> _What is being asked_:
Your reply should be an exact copy of the lines from the one that holds "## [4.7.0] - 2023-09-04" to the end of the data below.

(Stored data)
━━━━
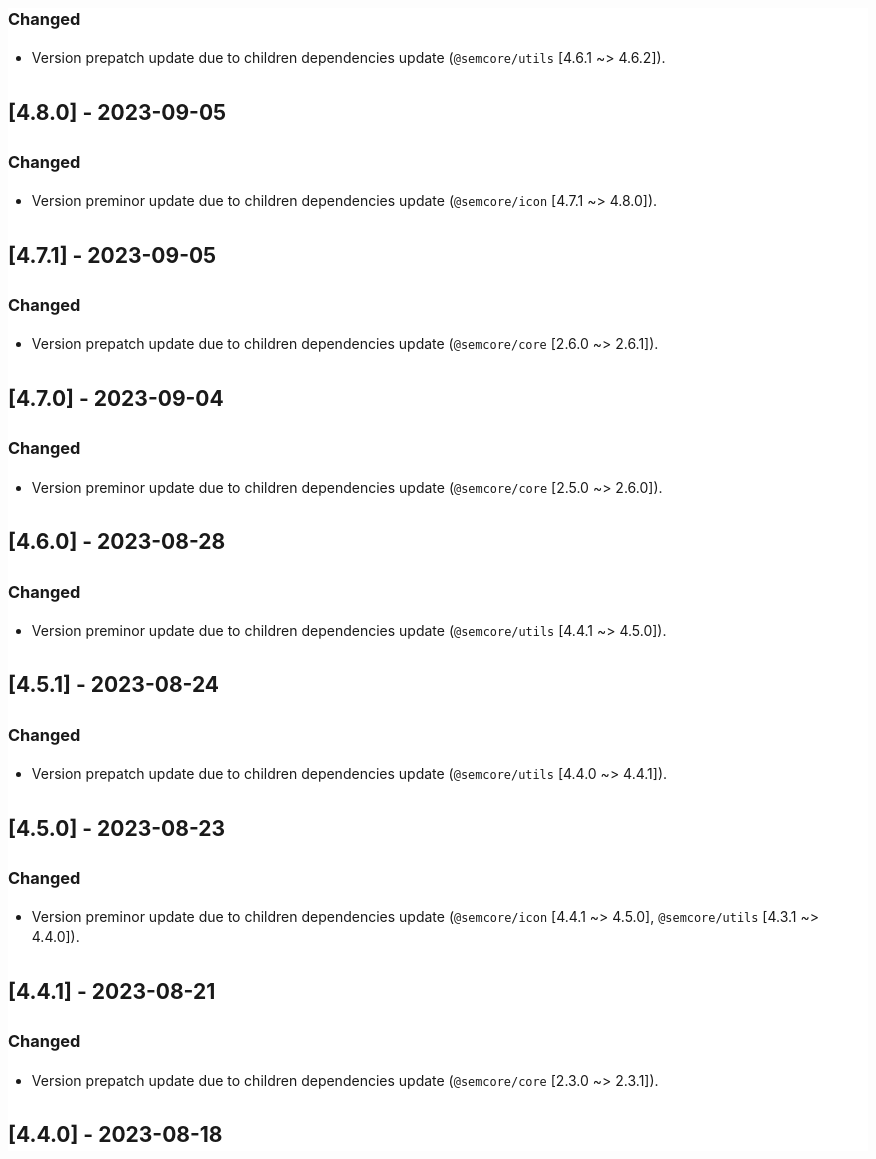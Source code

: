 ### Changed

* Version prepatch update due to children dependencies update (`@semcore/utils` [4.6.1 ~> 4.6.2]).

## [4.8.0] - 2023-09-05

### Changed

* Version preminor update due to children dependencies update (`@semcore/icon` [4.7.1 ~> 4.8.0]).

## [4.7.1] - 2023-09-05

### Changed

* Version prepatch update due to children dependencies update (`@semcore/core` [2.6.0 ~> 2.6.1]).

## [4.7.0] - 2023-09-04

### Changed

* Version preminor update due to children dependencies update (`@semcore/core` [2.5.0 ~> 2.6.0]).

## [4.6.0] - 2023-08-28

### Changed

* Version preminor update due to children dependencies update (`@semcore/utils` [4.4.1 ~> 4.5.0]).

## [4.5.1] - 2023-08-24

### Changed

* Version prepatch update due to children dependencies update (`@semcore/utils` [4.4.0 ~> 4.4.1]).

## [4.5.0] - 2023-08-23

### Changed

* Version preminor update due to children dependencies update (`@semcore/icon` [4.4.1 ~> 4.5.0],  `@semcore/utils` [4.3.1 ~> 4.4.0]).

## [4.4.1] - 2023-08-21

### Changed

* Version prepatch update due to children dependencies update (`@semcore/core` [2.3.0 ~> 2.3.1]).

## [4.4.0] - 2023-08-18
━━━━
> _The answer_:
## [4.7.0] - 2023-09-04

### Changed

* Version preminor update due to children dependencies update (`@semcore/core` [2.5.0 ~> 2.6.0]).

## [4.6.0] - 2023-08-28

### Changed

* Version preminor update due to children dependencies update (`@semcore/utils` [4.4.1 ~> 4.5.0]).

## [4.5.1] - 2023-08-24

### Changed

* Version prepatch update due to children dependencies update (`@semcore/utils` [4.4.0 ~> 4.4.1]).

## [4.5.0] - 2023-08-23

### Changed

* Version preminor update due to children dependencies update (`@semcore/icon` [4.4.1 ~> 4.5.0],  `@semcore/utils` [4.3.1 ~> 4.4.0]).

## [4.4.1] - 2023-08-21

### Changed

* Version prepatch update due to children dependencies update (`@semcore/core` [2.3.0 ~> 2.3.1]).

## [4.4.0] - 2023-08-18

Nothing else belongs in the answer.